O surfista Leandro Bernardo, 33 anos, conta que estava no mar por volta do meio-dia quando os pescadores pediram para que saísse da água.
– Eu saí na hora que pediram, mas quando cheguei na areia, eles pegaram minha prancha e falaram que só iriam devolver depois da safra. Eu mantive a calma e não teve agressão, mas tive que pagar advogado e entrar na Justiça para recuperar minha prancha. Para mim, essa lei é inconstitucional. Tenho o direito de praticar o esporte, ir e vir – comenta.
Em outras praias de Florianópolis e do litoral de Santa Catarina, também são inúmeros os casos de brigas entre surfistas e pescadores desde que o surfe chegou ao Estado, nas décadas de 1970 e 1980.
No documentário A Tainha e a Onda, lançado em novembro de 2015, o diretor Carlos Portella Nunes ouviu as primeiras gerações de surfistas na cidade. Eles contaram episódios de muita violência naquele tempo.
– Eu estava de férias da faculdade, a gente foi para praia. Fomos na Joaquina, nada. Fomos na Mole, nada, e alguém falou para irmos na Galheta. Estávamos entrando na água, quando a gente escutou um barulho. Parecia uma tribo de índios vindo de dentro do mato. Eles vieram para cima com muita violência, e a gente nem sabia o que era. Foi muita violência. Me machuquei todo. A minha prancha foi todinha furada com faca. Eles batiam com chicote, tipo umas varas, machucaram meu braço todo. O braço direito até quebrou – relatou o engenheiro Edson Teixeira em depoimento ao documentário.
O veterano Maurio Borges recorda que sempre existiram conflitos, mas antigamente havia muito mais pescadores do que surfistas:
– Por volta de 1985, com o (campeonato) OP-PRO e depois o Hang Loose, a imagem de Florianópolis como capital do surfe foi projetada para o Brasil. Com isso, novas gerações foram se formando.
Borges lembra que com a criação da lei municipal, a situação se acalmou um pouco, embora todo mundo tenha ficado muito descontente, porque não tinha acordo para o surfe.

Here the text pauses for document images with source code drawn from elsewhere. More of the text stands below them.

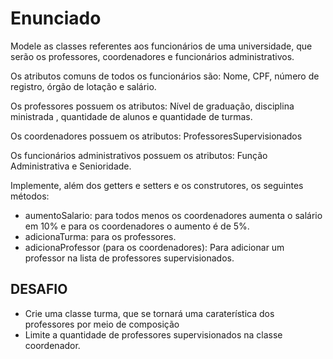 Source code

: # Enunciado

Modele as classes referentes aos funcionários de uma universidade, que serão os professores, coordenadores e funcionários administrativos.

Os atributos comuns de todos os funcionários são: Nome, CPF, número de registro, órgão de lotação e salário.

Os professores possuem os atributos: Nível de graduação, disciplina ministrada , quantidade de alunos e quantidade de turmas.

Os coordenadores possuem os atributos: ProfessoresSupervisionados

Os funcionários administrativos possuem os atributos: Função Administrativa e Senioridade.

Implemente, além dos getters e setters e os construtores, os seguintes métodos:

- aumentoSalario: para todos menos os coordenadores aumenta o salário em 10% e para os coordenadores o aumento é de 5%.
- adicionaTurma: para os professores.
- adicionaProfessor (para os coordenadores): Para adicionar um professor na lista de professores supervisionados.

## DESAFIO

- Crie uma classe turma, que se tornará uma caraterística dos professores por meio de composição
- Limite a quantidade de professores supervisionados na classe coordenador.
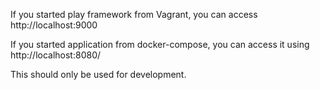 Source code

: If you started play framework from Vagrant, you can access http://localhost:9000

If you started application from docker-compose, you can access it using http://localhost:8080/

This should only be used for development. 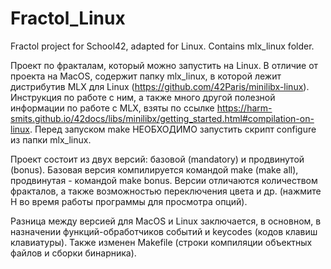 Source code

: # Fractol_Linux
Fractol project for School42, adapted for Linux. Contains mlx_linux folder.

Проект по фракталам, который можно запустить на Linux. В отличие от проекта на MacOS, содержит папку mlx_linux, в которой лежит дистрибутив MLX для Linux (https://github.com/42Paris/minilibx-linux). Инструкция по работе с ним, а также много другой полезной информации по работе с MLX, взяты по ссылке https://harm-smits.github.io/42docs/libs/minilibx/getting_started.html#compilation-on-linux. Перед запуском make НЕОБХОДИМО запустить скрипт configure из папки mlx_linux.

Проект состоит из двух версий: базовой (mandatory) и продвинутой (bonus). Базовая версия компилируется командой make (make all), продвинутая - командой make bonus. Версии отличаются количеством фракталов, а также возможностью переключения цвета и др. (нажмите H во время работы программы для просмотра опций).

Разница между версией для MacOS и Linux заключается, в основном, в назначении функций-обработчиков событий и keycodes (кодов клавиш клавиатуры). Также изменен Makefile (строки компиляции объектных файлов и сборки бинарника).
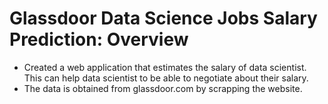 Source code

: # Glassdoor Data Science Jobs Salary Prediction: Overview
* Created a web application that estimates the salary of data scientist. This can help data scientist to be able to negotiate about their salary.
* The data is obtained from glassdoor.com by scrapping the website.

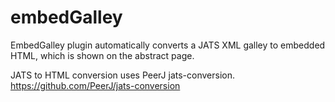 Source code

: # embedGalley
EmbedGalley plugin automatically converts a JATS XML galley to embedded HTML, which is shown on the abstract page.

JATS to HTML conversion uses PeerJ jats-conversion. https://github.com/PeerJ/jats-conversion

As praias do Silveira, em Garopaba, do Rosa, em Imbituba, e Bombinhas também já foram zonas de conflito nos últimos anos. Mas, segundo a Federação Catarinense de Surfe (Fecasurf) e a Federação de Pescadores Artesanais de Santa Catarina (Fepesc), as partes entraram em consenso e não houve mais grandes confusões, somente casos isolados.